The earliest gamelan

Seleh Notes Volume 2 Number 2 March 1995

© Tim Byard-Jones

The roots of the gamelan itself go back many centuries.

Among the archeological finds preserved in Yogyakarta's Sonobudoyo museum (a 'must visit' for anyone planning a trip) are gongs and gong-shaped stones dating back to the early years of the Christian era.

(Javanese legend has the first gamelan - Lokananta - being forged by the gods in 230 AD).

The gongs are certainly pre-Hindu, and are possibly related to the bronze drum cultures of mainland South-East Asia.

The archeological evidence for the Hindu-Buddhist period of Central Javanese history is ambiguous.

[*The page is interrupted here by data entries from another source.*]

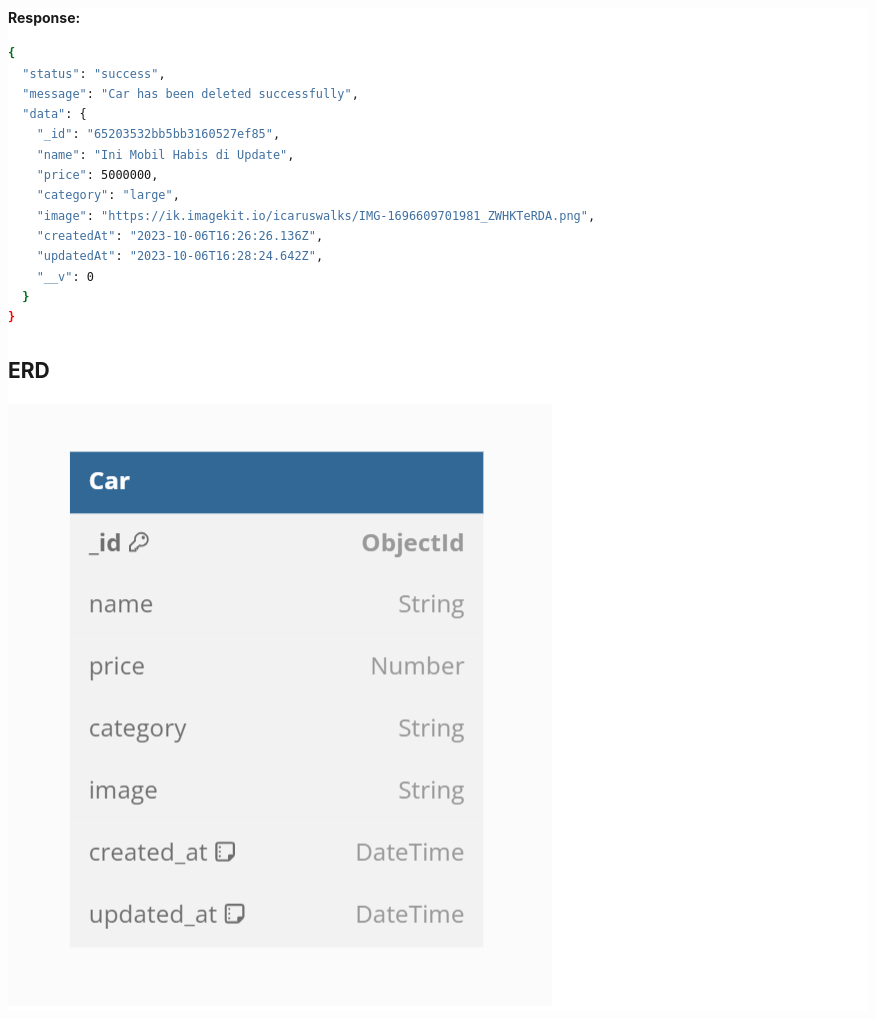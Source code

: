 **Response:**

```bash
{
  "status": "success",
  "message": "Car has been deleted successfully",
  "data": {
    "_id": "65203532bb5bb3160527ef85",
    "name": "Ini Mobil Habis di Update",
    "price": 5000000,
    "category": "large",
    "image": "https://ik.imagekit.io/icaruswalks/IMG-1696609701981_ZWHKTeRDA.png",
    "createdAt": "2023-10-06T16:26:26.136Z",
    "updatedAt": "2023-10-06T16:28:24.642Z",
    "__v": 0
  }
}
```

## ERD

![ERD](/public/assets/ERD.png)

Finds include conch trumpets of an undeniably Indian type, while temple carvings, such as the reliefs at Borobudur (c.780-830 AD), show Indian instruments, such as transverse flutes and drums, no longer found in Java.

The rich Central Javanese culture of this period underwent cataclysmic destruction, probably by volcanic eruption or earthquake, and little, apart from stone religious monuments, has survived.

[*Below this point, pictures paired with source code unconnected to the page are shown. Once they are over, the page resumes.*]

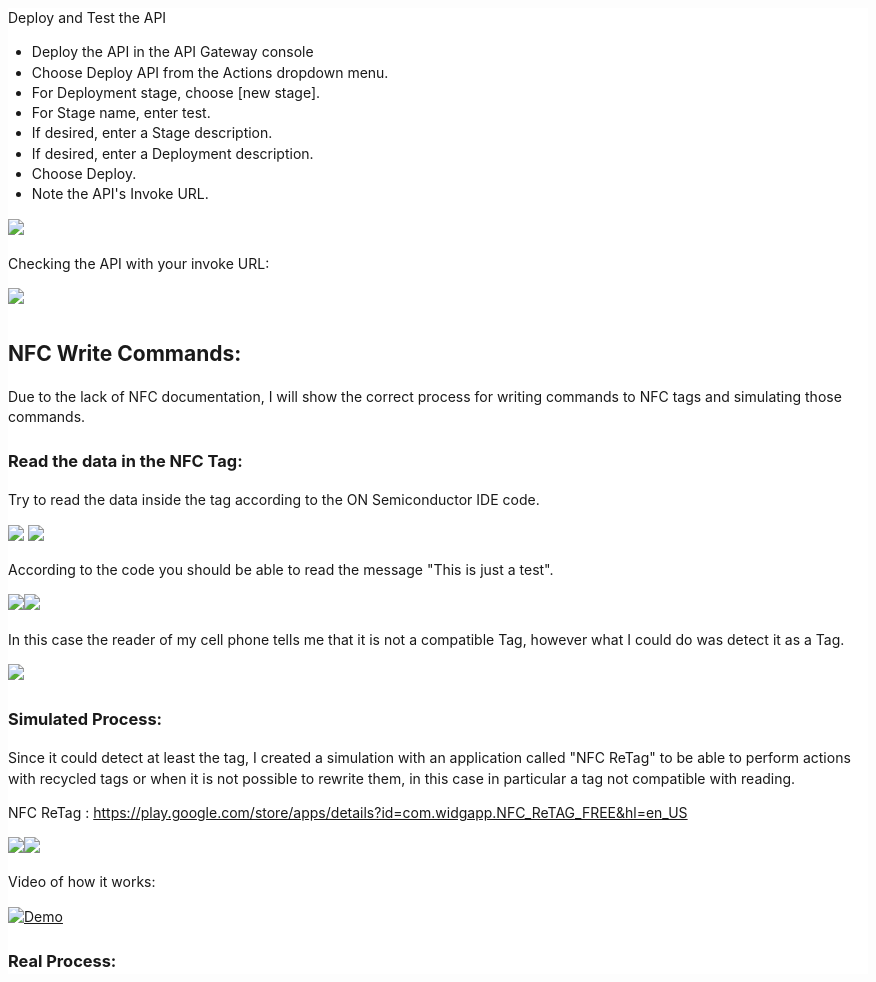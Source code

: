 Deploy and Test the API
- Deploy the API in the API Gateway console
- Choose Deploy API from the Actions dropdown menu.
- For Deployment stage, choose [new stage].
- For Stage name, enter test.
- If desired, enter a Stage description.
- If desired, enter a Deployment description.
- Choose Deploy.
- Note the API's Invoke URL.

<img src = "https://i.ibb.co/ZK3g3nk/image.png" width = "800">

Checking the API with your invoke URL:

<img src = "https://i.ibb.co/LP46ZbD/image.png" width = "300">

## NFC Write Commands:

Due to the lack of NFC documentation, I will show the correct process for writing commands to NFC tags and simulating those commands.

### Read the data in the NFC Tag:

Try to read the data inside the tag according to the ON Semiconductor IDE code.

<img src = "https://i.ibb.co/8cRbjnf/image.png" width = "500">
<img src = "https://i.ibb.co/Bqs70kW/image.png" width = "500">

According to the code you should be able to read the message "This is just a test".

<img src = "https://i.ibb.co/ZBQfckS/Screenshot-20200318-150816-NFC-Tools-PRO.jpg" width = "400"><img src = "https://i.ibb.co/zfHVM8d/Screenshot-20200318-150811-NFC-Tools-PRO.jpg" width = "400">

In this case the reader of my cell phone tells me that it is not a compatible Tag, however what I could do was detect it as a Tag.

<img src = "https://i.ibb.co/3Mfghxq/Screenshot-20200318-150751-NFC-Tools-PRO.jpg" width = "400">

### Simulated Process:

Since it could detect at least the tag, I created a simulation with an application called "NFC ReTag" to be able to perform actions with recycled tags or when it is not possible to rewrite them, in this case in particular a tag not compatible with reading.

NFC ReTag : https://play.google.com/store/apps/details?id=com.widgapp.NFC_ReTAG_FREE&hl=en_US

<img src = "https://i.ibb.co/DVkQTNR/Screenshot-20200318-150842-NFC-Re-Tag-PRO.png" width = "400"><img src = "https://i.ibb.co/MRSVkQb/image.png" width = "400">

Video of how it works:

[![Demo](https://i.ibb.co/QnL5p1y/Logomod.png)](https://youtu.be/x2RohW8srRM)

### Real Process:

At some time around the 11th century the Javanese 'centre of gravity' moved East, where it stayed for the next 400 years or so.

In the gamelan, the survivals from the pre-Islamic period are the gongs and kendhang-type drums.

The two sacred pre-Islamic gamelan types of the Central Javanese palaces (munggangan and kodhok ngorek) are formed almost exclusively of gongs, gong kettles (giant bonang) and drums; as are animist 'folk' groups such as reog and jatilan ensembles.